I have the below piece of code in R/Dplyr, which finds the lead value at t+5 for column VALUE. If that is not available, the latest value between t+1 and t+5 is used:
data <- data %>%
group_by(id) %>%
mutate(
lead_value = coalesce(lead(VALUE, n = 5),
lead(VALUE, n = 4),
lead(VALUE, n = 3),
lead(VALUE, n = 2),
lead(VALUE, n = 1))
)
Is there a way to generalize this so I could call it as a function, passing the column name and the n into it?

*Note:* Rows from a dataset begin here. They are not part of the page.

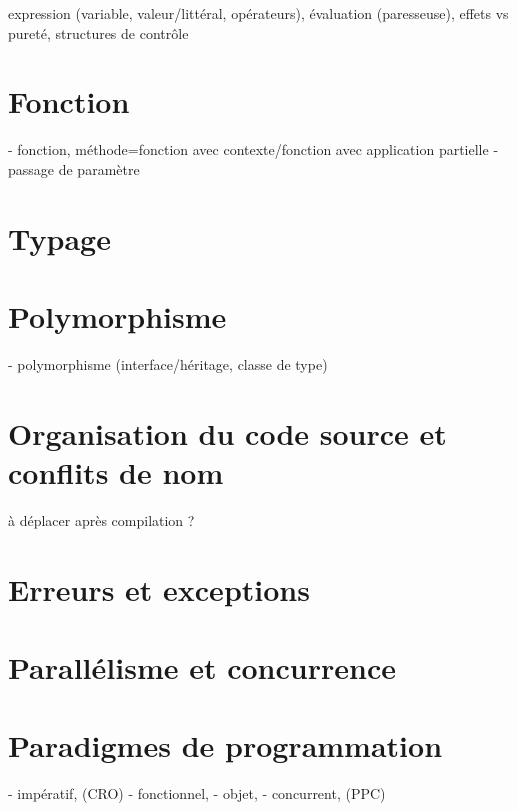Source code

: \documentclass[a4paper,francais]{insalyon}
\begin{document}
expression (variable, valeur/littéral, opérateurs), évaluation (paresseuse), effets vs pureté, structures de contrôle

\section{Fonction}

- fonction, méthode=fonction avec contexte/fonction avec application partielle
- passage de paramètre

\section{Typage}

\section{Polymorphisme}

- polymorphisme (interface/héritage, classe de type)

\section{Organisation du code source et conflits de nom}

à déplacer après compilation ?

\section{Erreurs et exceptions}

\section{Parallélisme et concurrence}

\section{Paradigmes de programmation}

- impératif, (CRO)
- fonctionnel, 
- objet, 
- concurrent, (PPC)



\end{document}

Example data with desired output:
data <- data.frame(
yyyymm = c(202401, 202402, 202403, 202404, 202405, 202406, 202407, 202408, 202409, 202410, 202411, 202412,
202401, 202402, 202403, 202404, 202405, 202406, 202407),
id = c(1, 1, 1, 1, 1, 1, 1, 1, 1, 1, 1, 1, 2, 2, 2, 2, 2, 2, 2),
value = c(1,2,3,4,5,6,7,8,9,10,11,12,1,2,3,4,5,6,7),
lead = c(6,7,8,9,10,11,12,12,12,12,12,NA,6,7,7,7,7,7,NA)
)
Example data with two id:
data2 <- data.frame(
yyyymm = c(202401, 202402, 202403, 202404, 202405, 202406, 202407, 202408, 202409, 202410, 202411, 202412,
202401, 202402, 202403, 202404, 202405, 202406, 202407,202401, 202402, 202403, 202404, 202405, 202406, 202407, 202408, 202409, 202410, 202411, 202412),
id = c(1, 1, 1, 1, 1, 1, 1, 1, 1, 1, 1, 1, 2, 2, 2, 2, 2, 2, 2,3,3,3,3,3,3,3,3,3,3,3,3),
id2 = c(1, 1, 1, 1, 1, 1, 1, 1, 1, 1, 1, 1, 1, 1, 1, 1, 1, 1, 1,1,1,1,1,2,2,2,2,2,2,2,2),
value = c(1,2,3,4,5,6,7,8,9,10,11,12,1,2,3,4,5,6,7,1,2,3,4,5,6,7,8,9,10,11,12),
lead = c(6,7,8,9,10,11,12,12,12,12,12,NA,6,7,7,7,7,7,NA,4,4,4,NA,10,11,12,12,12,12,12,NA)
)
The problem is that dplyr::lead
does not accept a vector of integer in its n
argument, so you have to rely on other functions, like collapse::flag
, or data.table::shift
.
The other problem is that dplyr::coalesce
does not accept matrices or data.frames as input, contrary to data.table::fcoalesce
. However, fcoalesce
only accepts data.frames, not matrices, hence the use collapse::qDF
, which is a q
uick conversion to DF
.
And here you go, a quick and versatile solution!
library(collapse)
library(data.table)
data$lead_value <- fcoalesce(qDF(flag(data$VALUE, g = data$id, -(5:1))))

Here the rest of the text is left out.